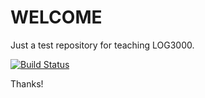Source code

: # WELCOME
Just a test repository for teaching LOG3000.

[![Build Status](https://travis-ci.org/bramadams/test.svg?branch=master)](https://travis-ci.org/bramadams/test)

Thanks!
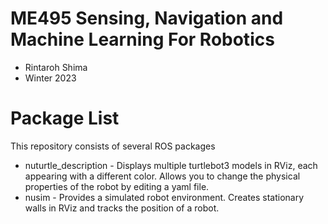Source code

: # ME495 Sensing, Navigation and Machine Learning For Robotics
* Rintaroh Shima
* Winter 2023
# Package List
This repository consists of several ROS packages
- nuturtle_description - Displays multiple turtlebot3 models in RViz, each appearing with a different color. Allows you to change the physical properties of the robot by editing a yaml file.
- nusim - Provides a simulated robot environment. Creates stationary walls in RViz and tracks the position of a robot.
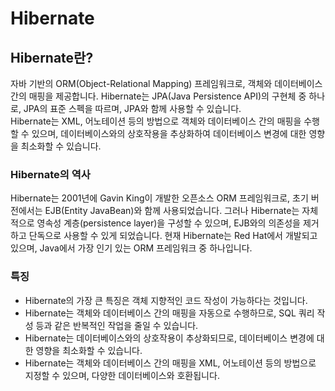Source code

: # Hibernate

## Hibernate란?

자바 기반의 ORM(Object-Relational Mapping) 프레임워크로, 객체와 데이터베이스 간의 매핑을 제공합니다. Hibernate는 JPA(Java Persistence API)의 구현체 중 하나로, JPA의 표준 스펙을 따르며, JPA와 함께 사용할 수 있습니다. \
Hibernate는 XML, 어노테이션 등의 방법으로 객체와 데이터베이스 간의 매핑을 수행할 수 있으며, 데이터베이스와의 상호작용을 추상화하여 데이터베이스 변경에 대한 영향을 최소화할 수 있습니다.

### Hibernate의 역사

Hibernate는 2001년에 Gavin King이 개발한 오픈소스 ORM 프레임워크로, 초기 버전에서는 EJB(Entity JavaBean)와 함께 사용되었습니다. 그러나 Hibernate는 자체적으로 영속성 계층(persistence layer)을 구성할 수 있으며, EJB와의 의존성을 제거하고 단독으로 사용할 수 있게 되었습니다. 현재 Hibernate는 Red Hat에서 개발되고 있으며, Java에서 가장 인기 있는 ORM 프레임워크 중 하나입니다.

### 특징

* Hibernate의 가장 큰 특징은 객체 지향적인 코드 작성이 가능하다는 것입니다.&#x20;
* Hibernate는 객체와 데이터베이스 간의 매핑을 자동으로 수행하므로, SQL 쿼리 작성 등과 같은 반복적인 작업을 줄일 수 있습니다.&#x20;
* Hibernate는 데이터베이스와의 상호작용이 추상화되므로, 데이터베이스 변경에 대한 영향을 최소화할 수 있습니다.&#x20;
* Hibernate는 객체와 데이터베이스 간의 매핑을 XML, 어노테이션 등의 방법으로 지정할 수 있으며, 다양한 데이터베이스와 호환됩니다.
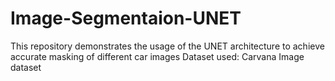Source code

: # Image-Segmentaion-UNET

This repository demonstrates the usage of the UNET architecture to achieve accurate masking of different car images
Dataset used: Carvana Image dataset
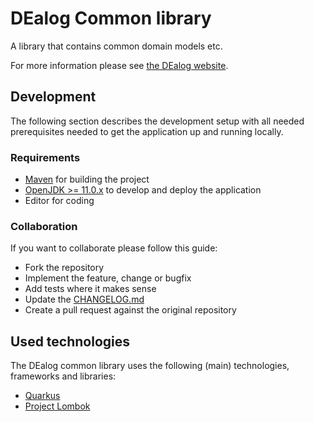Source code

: # DEalog Common library

A library that contains common domain models etc.

For more information please see [the DEalog website](https://dealog.info).

## Development

The following section describes the development setup with all needed
prerequisites needed to get the application up and running locally.

### Requirements

- [Maven](https://maven.apache.org/) for building the project
- [OpenJDK >= 11.0.x](https://openjdk.java.net/) to develop and deploy the application
- Editor for coding

### Collaboration

If you want to collaborate please follow this guide:

- Fork the repository
- Implement the feature, change or bugfix
- Add tests where it makes sense
- Update the [CHANGELOG.md](CHANGELOG.md)
- Create a pull request against the original repository

## Used technologies

The DEalog common library uses the following (main) technologies, frameworks and libraries:

- [Quarkus](https://quarkus.io/)
- [Project Lombok](https://projectlombok.org/)

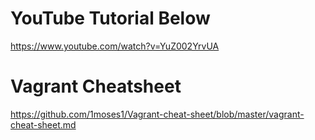 

# YouTube Tutorial Below
https://www.youtube.com/watch?v=YuZ002YrvUA

# Vagrant Cheatsheet
https://github.com/1moses1/Vagrant-cheat-sheet/blob/master/vagrant-cheat-sheet.md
-*-
- Task requirements
Go through the records above and copy every line with the word "following".

- Output of the task
The following section describes the development setup with all needed
The DEalog common library uses the following (main) technologies, frameworks and libraries:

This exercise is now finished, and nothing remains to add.